Fig. 1 is an oblique view showing a fitted state of the lever connector.

Fig. 2 is an oblique view showing a state before the lever-type connector is fitted.

Fig. 3 is an oblique view showing a state before the lever-type connector is fitted from another angle.

Fig. 4 is an exploded perspective view of the plug connector.

Fig. 5 is a side cross-sectional view of the plug connector with the lever inverted to the locked position.

Fig. 6 is an exploded perspective view of the receptacle connector.

Fig. 7 is a side view of the receptacle connector.

Fig. 8 is an explanatory view of the fitting operation of the lever type connector.

Fig. 9 is an explanatory view of the fitting operation of the lever type connector.

Fig. 10 is an explanatory view of the fitting operation of the lever type connector.

Fig. 11 is a simplified diagram of fig. 2 of patent document 1.

Detailed Description

Hereinafter, a preferred embodiment of the present application will be described with reference to fig. 1 to 10.

Fig. 1 shows a fitted state of the lever-type connector 1, and fig. 2 and 3 show a state before the lever-type connector 1 is fitted. As shown in fig. 1 to 3, the lever connector 1 includes a plug connector 2 and a receptacle connector 3.

The plug connector 2 includes a plug connector body 5 attached to an end of the cable 4, and a lever 6 rotatably supported by the plug connector body 5.

The receptacle connector 3 is to be attached to an outer wall surface of a servomotor, not shown.

By fitting the plug connector 2 to the receptacle connector 3, the plurality of conductors housed in the cable 4 are electrically connected to the control board of the servomotor.

The attachment object of the lever connector 1 is not limited to a servomotor, and may be any of various electronic devices including a motor other than a servomotor and a rotation detector.

(definition of direction)

Here, referring to fig. 1 to 3, the "insertion/extraction direction" and the "rotation axis" and the "axis orthogonal direction (orthogonal direction") are defined. The insertion and extraction directions, the rotation axial direction and the axial orthogonal direction are mutually orthogonal.

The insertion/extraction direction is a direction in which the plug connector 2 is inserted/extracted into/from the receptacle connector 3. The insertion and removal direction includes a lower direction as the fitting direction and an upper direction as the removal direction. The lower part is the direction in which the plug connector 2 approaches the receptacle connector 3 when the plug connector 2 is fitted to the receptacle connector 3. The upper direction is the opposite direction of the lower direction. The terms below and above are words for convenience of description, and are not intended to limit the form of the lever-type connector 1 when in use.

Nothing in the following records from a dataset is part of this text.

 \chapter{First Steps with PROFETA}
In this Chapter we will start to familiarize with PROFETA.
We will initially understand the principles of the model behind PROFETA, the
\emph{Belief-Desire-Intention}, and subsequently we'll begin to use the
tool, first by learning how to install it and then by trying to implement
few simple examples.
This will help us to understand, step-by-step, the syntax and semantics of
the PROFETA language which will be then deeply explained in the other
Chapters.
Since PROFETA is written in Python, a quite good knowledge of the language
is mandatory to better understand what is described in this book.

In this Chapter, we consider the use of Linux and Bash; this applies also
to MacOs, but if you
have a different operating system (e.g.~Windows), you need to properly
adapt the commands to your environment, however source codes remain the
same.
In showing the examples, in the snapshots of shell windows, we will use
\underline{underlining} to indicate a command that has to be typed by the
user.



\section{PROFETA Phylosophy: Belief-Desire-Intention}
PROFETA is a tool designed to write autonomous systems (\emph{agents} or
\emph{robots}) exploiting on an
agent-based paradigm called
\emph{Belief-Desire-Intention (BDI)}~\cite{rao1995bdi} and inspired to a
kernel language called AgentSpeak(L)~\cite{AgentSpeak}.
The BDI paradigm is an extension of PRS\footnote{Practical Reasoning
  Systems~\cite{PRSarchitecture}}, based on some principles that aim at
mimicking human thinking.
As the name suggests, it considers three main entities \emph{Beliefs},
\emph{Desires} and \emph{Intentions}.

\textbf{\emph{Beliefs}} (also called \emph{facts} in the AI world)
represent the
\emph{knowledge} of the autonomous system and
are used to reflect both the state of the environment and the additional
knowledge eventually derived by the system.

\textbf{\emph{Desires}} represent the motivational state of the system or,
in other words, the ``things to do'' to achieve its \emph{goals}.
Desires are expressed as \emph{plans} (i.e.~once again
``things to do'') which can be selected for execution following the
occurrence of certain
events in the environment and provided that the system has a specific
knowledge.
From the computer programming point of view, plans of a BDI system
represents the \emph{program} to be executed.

The rotational axis is the extending direction of the rotational axis 6C of the lever 6, which lever 6 is rotatably supported to the plug connector body 5. Hereinafter, a direction along the rotational axis toward the inside of the plug connector body 5 will be referred to as an axially inward direction or a single inward direction, and a direction toward the outside of the plug connector body 5 will be referred to as an axially outward direction or a single outward direction.

The axis orthogonal direction is a direction orthogonal to the insertion and extraction direction and the rotation axis. In the present embodiment, the cable 4 is led out from the plug connector body 5 in the axial orthogonal direction. However, the cable 4 may be led out from the plug connector body 5 in the insertion and extraction direction or the rotation axis direction. The axis orthogonal direction includes a rear direction as a direction in which the cable 4 is viewed from the plug connector 2 and a front direction as a direction in which the plug connector 2 is viewed from the cable 4.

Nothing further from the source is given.